| What to produce |
Each record should appear again in the response exactly as it does in the original.

※ ※ ※

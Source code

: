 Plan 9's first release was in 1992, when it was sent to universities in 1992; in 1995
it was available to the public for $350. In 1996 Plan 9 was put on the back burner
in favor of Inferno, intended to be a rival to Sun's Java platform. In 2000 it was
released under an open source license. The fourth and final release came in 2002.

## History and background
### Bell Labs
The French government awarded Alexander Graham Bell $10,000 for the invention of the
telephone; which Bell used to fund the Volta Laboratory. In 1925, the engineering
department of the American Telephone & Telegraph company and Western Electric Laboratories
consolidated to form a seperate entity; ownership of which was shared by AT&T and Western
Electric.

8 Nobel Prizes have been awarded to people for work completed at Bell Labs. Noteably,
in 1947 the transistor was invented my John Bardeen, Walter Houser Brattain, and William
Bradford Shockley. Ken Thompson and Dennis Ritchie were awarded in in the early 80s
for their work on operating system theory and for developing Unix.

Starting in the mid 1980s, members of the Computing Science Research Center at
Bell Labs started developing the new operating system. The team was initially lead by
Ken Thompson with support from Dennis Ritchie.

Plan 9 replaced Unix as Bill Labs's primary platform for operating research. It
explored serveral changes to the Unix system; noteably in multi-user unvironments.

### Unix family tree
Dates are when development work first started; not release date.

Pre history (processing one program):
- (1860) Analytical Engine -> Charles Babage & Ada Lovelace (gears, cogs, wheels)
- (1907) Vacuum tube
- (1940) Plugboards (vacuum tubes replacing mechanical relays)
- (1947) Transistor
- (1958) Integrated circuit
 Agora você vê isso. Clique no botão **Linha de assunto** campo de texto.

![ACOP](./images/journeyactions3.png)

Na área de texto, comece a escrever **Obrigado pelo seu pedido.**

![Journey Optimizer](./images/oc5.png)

※ ※ ※

| Problem solution |
Source code

: Plan 9's first release was in 1992, when it was sent to universities in 1992; in 1995
it was available to the public for $350. In 1996 Plan 9 was put on the back burner
in favor of Inferno, intended to be a rival to Sun's Java platform. In 2000 it was
released under an open source license. The fourth and final release came in 2002.

## History and background
### Bell Labs
The French government awarded Alexander Graham Bell $10,000 for the invention of the
telephone; which Bell used to fund the Volta Laboratory. In 1925, the engineering
department of the American Telephone & Telegraph company and Western Electric Laboratories
consolidated to form a seperate entity; ownership of which was shared by AT&T and Western
Electric.

8 Nobel Prizes have been awarded to people for work completed at Bell Labs. Noteably,
in 1947 the transistor was invented my John Bardeen, Walter Houser Brattain, and William
Bradford Shockley. Ken Thompson and Dennis Ritchie were awarded in in the early 80s
for their work on operating system theory and for developing Unix.

Starting in the mid 1980s, members of the Computing Science Research Center at
Bell Labs started developing the new operating system. The team was initially lead by
Ken Thompson with support from Dennis Ritchie.

Plan 9 replaced Unix as Bill Labs's primary platform for operating research. It
explored serveral changes to the Unix system; noteably in multi-user unvironments.

### Unix family tree
Dates are when development work first started; not release date.

Pre history (processing one program):
- (1860) Analytical Engine -> Charles Babage & Ada Lovelace (gears, cogs, wheels)
- (1907) Vacuum tube
- (1940) Plugboards (vacuum tubes replacing mechanical relays)
- (1947) Transistor
- (1958) Integrated circuit
 Agora você vê isso. Clique no botão **Linha de assunto** campo de texto.

![ACOP](./images/journeyactions3.png)

Na área de texto, comece a escrever **Obrigado pelo seu pedido.**

![Journey Optimizer](./images/oc5.png)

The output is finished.